Human rights advocate Irena Kirkland died January 24 at her home in Washington. She was 81.

An outspoken advocate for democracy in the Soviet bloc during the 1980s, Kirkland and her husband, Lane Kirkland, AFL-CIO president from 1979 to 1995, were renowned for their dinner parties, where such democracy-activist luminaries as Alexander Solzhenitsyn regularly shared a table — and a sounding board — with Washington insiders. She was a board member of the not-for-profit International Rescue Committee, working on behalf of refugees around the world.
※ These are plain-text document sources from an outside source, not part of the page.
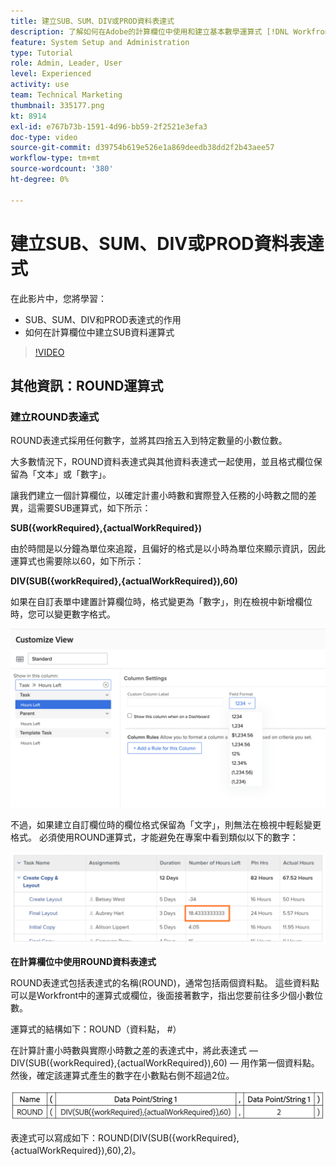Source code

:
 ```yaml
---
title: 建立SUB、SUM、DIV或PROD資料表達式
description: 了解如何在Adobe的計算欄位中使用和建立基本數學運算式 [!DNL Workfront].
feature: System Setup and Administration
type: Tutorial
role: Admin, Leader, User
level: Experienced
activity: use
team: Technical Marketing
thumbnail: 335177.png
kt: 8914
exl-id: e767b73b-1591-4d96-bb59-2f2521e3efa3
doc-type: video
source-git-commit: d39754b619e526e1a869deedb38dd2f2b43aee57
workflow-type: tm+mt
source-wordcount: '380'
ht-degree: 0%

---
```


# 建立SUB、SUM、DIV或PROD資料表達式

在此影片中，您將學習：

* SUB、SUM、DIV和PROD表達式的作用
* 如何在計算欄位中建立SUB資料運算式

>[!VIDEO](https://video.tv.adobe.com/v/335177/?quality=12)

## 其他資訊：ROUND運算式

### 建立ROUND表達式

ROUND表達式採用任何數字，並將其四捨五入到特定數量的小數位數。

大多數情況下，ROUND資料表達式與其他資料表達式一起使用，並且格式欄位保留為「文本」或「數字」。

讓我們建立一個計算欄位，以確定計畫小時數和實際登入任務的小時數之間的差異，這需要SUB運算式，如下所示：

**SUB({workRequired},{actualWorkRequired})**

由於時間是以分鐘為單位來追蹤，且偏好的格式是以小時為單位來顯示資訊，因此運算式也需要除以60，如下所示：

**DIV(SUB({workRequired},{actualWorkRequired}),60)**

如果在自訂表單中建置計算欄位時，格式變更為「數字」，則在檢視中新增欄位時，您可以變更數字格式。

![具有利用率報告的工作負載平衡器](assets/round01.png)

不過，如果建立自訂欄位時的欄位格式保留為「文字」，則無法在檢視中輕鬆變更格式。 必須使用ROUND運算式，才能避免在專案中看到類似以下的數字：

![具有利用率報告的工作負載平衡器](assets/round02.png)

<b>在計算欄位中使用ROUND資料表達式</b>

ROUND表達式包括表達式的名稱(ROUND)，通常包括兩個資料點。 這些資料點可以是Workfront中的運算式或欄位，後面接著數字，指出您要前往多少個小數位數。

運算式的結構如下：ROUND（資料點， #）

在計算計畫小時數與實際小時數之差的表達式中，將此表達式 — DIV(SUB({workRequired},{actualWorkRequired}),60) — 用作第一個資料點。 然後，確定該運算式產生的數字在小數點右側不超過2位。

![具有利用率報告的工作負載平衡器](assets/round03.png)

表達式可以寫成如下：ROUND(DIV(SUB({workRequired},{actualWorkRequired}),60),2)。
After her husband’s death in 1999, she helped establish the National Labor College’s Lane Kirkland Center, which opened in 2006. In January, the Prague native was awarded the 2007 Gratias Agit Award by the Czech Foreign Ministry for her work on democracy, human and worker rights, and refugee assistance.

As a young child, Kirkland — born Irena Neumann — was thrown out of school in Nazi-occupied Czechoslovakia. In 1943 her family was transported to Theresienstadt, and in 1944 she and her twin sister were transported to Auschwitz, where they were two of only 200 from their convoy of 2,500 to escape the gas chambers. After the war, she returned to Prague, enrolled at Charles University and became involved in the Social Democratic Party. In 1949, with the Communist Party’s rise to power, she once again found herself thrown out of school; this time she was arrested and interrogated before escaping to Israel. After living briefly in London and Paris, she arrived in America in 1952. Her marriage to Hollywood film producer Henry T. Weinstein ended in divorce, and a chance 1973 meeting with Lane Kirkland — the two had crossed paths in Paris more than a decade earlier — at a New York restaurant resulted in the couple’s marriage.

Kirkland is survived by her twin sister, Alena, of Geneva.